Data for review:
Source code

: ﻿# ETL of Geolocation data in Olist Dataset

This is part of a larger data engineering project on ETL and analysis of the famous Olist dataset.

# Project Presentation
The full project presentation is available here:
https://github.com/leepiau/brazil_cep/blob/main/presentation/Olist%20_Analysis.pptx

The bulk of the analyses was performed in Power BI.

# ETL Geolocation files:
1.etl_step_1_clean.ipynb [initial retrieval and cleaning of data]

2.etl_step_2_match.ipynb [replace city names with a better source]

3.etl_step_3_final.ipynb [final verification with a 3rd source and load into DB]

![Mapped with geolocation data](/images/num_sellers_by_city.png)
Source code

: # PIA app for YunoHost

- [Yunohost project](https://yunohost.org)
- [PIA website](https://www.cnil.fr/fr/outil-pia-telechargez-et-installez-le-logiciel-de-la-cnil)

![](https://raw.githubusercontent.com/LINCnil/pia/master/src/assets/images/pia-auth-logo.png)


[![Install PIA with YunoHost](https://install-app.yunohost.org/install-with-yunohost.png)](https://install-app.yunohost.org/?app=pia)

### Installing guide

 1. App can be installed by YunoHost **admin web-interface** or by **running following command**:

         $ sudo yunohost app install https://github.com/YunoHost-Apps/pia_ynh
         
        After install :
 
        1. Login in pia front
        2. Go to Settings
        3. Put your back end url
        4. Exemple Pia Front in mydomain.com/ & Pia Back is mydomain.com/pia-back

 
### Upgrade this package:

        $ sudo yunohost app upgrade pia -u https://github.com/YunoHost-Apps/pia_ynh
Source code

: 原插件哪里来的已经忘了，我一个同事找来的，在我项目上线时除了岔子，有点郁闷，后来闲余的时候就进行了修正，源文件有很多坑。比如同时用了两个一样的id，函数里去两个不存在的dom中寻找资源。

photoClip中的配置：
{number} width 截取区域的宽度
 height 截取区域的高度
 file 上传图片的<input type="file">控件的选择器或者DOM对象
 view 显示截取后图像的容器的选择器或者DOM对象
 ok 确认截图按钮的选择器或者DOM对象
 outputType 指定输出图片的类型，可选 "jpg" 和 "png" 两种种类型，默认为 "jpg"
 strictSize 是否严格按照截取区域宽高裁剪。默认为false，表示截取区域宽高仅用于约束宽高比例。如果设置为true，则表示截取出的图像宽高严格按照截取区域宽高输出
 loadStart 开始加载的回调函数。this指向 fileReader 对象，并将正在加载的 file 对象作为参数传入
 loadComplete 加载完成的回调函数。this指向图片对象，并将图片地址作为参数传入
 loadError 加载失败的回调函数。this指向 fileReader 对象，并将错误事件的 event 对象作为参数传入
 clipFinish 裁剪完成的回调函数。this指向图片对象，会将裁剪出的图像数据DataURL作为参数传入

Exercise description: Exactly reproduce the lines that run from the line with "loadError 加载失败的回调函数。this指向 fileReader" through the last line of the records, inclusive.

Reply:
 loadError 加载失败的回调函数。this指向 fileReader 对象，并将错误事件的 event 对象作为参数传入
 clipFinish 裁剪完成的回调函数。this指向图片对象，会将裁剪出的图像数据DataURL作为参数传入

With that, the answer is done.